Home » Mailing lists » Devel » [PATCH v2 00/29] kmem limitation for memcg
[PATCH v2 20/29] slub: charge allocation to a memcg [message #46321 is a reply to message #46299] Fri, 11 May 2012 17:44 Go to previous messageGo to previous message
Glauber Costa is currently offline  Glauber Costa
Messages: 916
Registered: October 2011
Senior Member
This patch charges allocation of a slab object to a particular
memcg.

The cache is selected with mem_cgroup_get_kmem_cache(),
which is the biggest overhead we pay here, because
it happens at all allocations.

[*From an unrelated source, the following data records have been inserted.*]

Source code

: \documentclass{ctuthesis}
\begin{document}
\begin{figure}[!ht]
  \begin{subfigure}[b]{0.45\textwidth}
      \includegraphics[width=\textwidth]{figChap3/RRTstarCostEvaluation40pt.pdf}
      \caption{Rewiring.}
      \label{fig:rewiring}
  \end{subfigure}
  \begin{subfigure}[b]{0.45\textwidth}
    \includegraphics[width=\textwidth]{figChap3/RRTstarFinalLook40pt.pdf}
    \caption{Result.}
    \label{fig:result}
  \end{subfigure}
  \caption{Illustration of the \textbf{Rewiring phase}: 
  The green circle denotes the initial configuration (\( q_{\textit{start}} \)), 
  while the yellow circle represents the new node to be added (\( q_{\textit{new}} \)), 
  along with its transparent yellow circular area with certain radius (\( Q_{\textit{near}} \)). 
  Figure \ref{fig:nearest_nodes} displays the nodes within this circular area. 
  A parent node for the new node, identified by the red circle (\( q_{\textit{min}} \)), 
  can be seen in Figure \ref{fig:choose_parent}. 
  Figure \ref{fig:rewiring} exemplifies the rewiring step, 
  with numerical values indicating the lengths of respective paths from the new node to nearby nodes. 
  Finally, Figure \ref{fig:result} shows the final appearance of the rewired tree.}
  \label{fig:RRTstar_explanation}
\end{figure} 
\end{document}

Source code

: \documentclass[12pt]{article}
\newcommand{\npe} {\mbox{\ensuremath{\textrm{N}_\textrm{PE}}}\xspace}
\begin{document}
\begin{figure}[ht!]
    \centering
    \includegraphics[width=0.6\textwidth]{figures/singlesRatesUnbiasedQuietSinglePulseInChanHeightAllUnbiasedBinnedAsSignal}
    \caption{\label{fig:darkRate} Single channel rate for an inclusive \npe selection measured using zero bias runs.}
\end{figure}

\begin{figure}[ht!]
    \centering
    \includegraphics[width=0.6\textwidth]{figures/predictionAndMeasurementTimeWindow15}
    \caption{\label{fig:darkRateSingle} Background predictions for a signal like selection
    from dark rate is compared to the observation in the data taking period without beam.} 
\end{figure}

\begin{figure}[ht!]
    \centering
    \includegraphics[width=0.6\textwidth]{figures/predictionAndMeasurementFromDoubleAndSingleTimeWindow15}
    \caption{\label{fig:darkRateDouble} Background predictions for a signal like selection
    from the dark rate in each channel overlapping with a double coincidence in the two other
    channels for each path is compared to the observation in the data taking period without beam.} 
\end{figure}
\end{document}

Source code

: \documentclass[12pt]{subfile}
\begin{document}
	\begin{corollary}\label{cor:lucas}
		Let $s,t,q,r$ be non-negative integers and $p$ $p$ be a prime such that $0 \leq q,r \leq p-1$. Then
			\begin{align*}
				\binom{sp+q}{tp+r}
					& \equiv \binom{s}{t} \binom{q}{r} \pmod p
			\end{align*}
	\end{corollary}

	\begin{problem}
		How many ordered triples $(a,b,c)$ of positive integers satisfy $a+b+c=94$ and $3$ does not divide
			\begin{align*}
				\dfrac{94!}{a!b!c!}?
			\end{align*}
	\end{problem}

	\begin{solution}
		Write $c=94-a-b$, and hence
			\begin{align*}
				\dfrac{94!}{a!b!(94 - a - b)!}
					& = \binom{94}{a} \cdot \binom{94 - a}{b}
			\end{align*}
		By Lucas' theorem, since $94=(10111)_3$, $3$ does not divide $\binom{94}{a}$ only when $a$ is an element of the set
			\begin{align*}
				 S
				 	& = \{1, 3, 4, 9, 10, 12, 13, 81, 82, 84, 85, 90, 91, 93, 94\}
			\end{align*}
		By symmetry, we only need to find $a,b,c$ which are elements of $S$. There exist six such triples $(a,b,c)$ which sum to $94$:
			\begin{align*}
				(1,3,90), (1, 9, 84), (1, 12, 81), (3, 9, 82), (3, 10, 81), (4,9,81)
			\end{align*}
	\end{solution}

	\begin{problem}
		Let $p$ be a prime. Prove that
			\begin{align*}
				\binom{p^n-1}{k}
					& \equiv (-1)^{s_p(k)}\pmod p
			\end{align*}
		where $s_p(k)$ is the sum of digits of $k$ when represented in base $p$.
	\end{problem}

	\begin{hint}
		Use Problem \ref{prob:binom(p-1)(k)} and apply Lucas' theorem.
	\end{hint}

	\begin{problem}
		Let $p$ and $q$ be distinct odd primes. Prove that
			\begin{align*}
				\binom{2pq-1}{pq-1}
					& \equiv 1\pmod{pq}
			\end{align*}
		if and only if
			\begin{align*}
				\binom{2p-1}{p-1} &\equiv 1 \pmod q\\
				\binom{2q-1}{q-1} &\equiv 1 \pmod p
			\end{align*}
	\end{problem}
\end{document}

However, other than forcing
a function call, this function is not very expensive, and
try to return as soon as we realize we are not a memcg cache.

The charge/uncharge functions are heavier, but are only called
for new page allocations.

The kmalloc_no_account variant is patched so the base
function is used and we don't even try to do cache
selection.

Signed-off-by: Glauber Costa <glommer@parallels.com>
CC: Christoph Lameter <cl@linux.com>
CC: Pekka Enberg <penberg@cs.helsinki.fi>
CC: Michal Hocko <mhocko@suse.cz>
CC: Kamezawa Hiroyuki <kamezawa.hiroyu@jp.fujitsu.com>
CC: Johannes Weiner <hannes@cmpxchg.org>
CC: Suleiman Souhlal <suleiman@google.com>
---
include/linux/slub_def.h | 39 ++++++++++++++--
mm/slub.c | 113 +++++++++++++++++++++++++++++++++++++++++-----
2 files changed, 135 insertions(+), 17 deletions(-)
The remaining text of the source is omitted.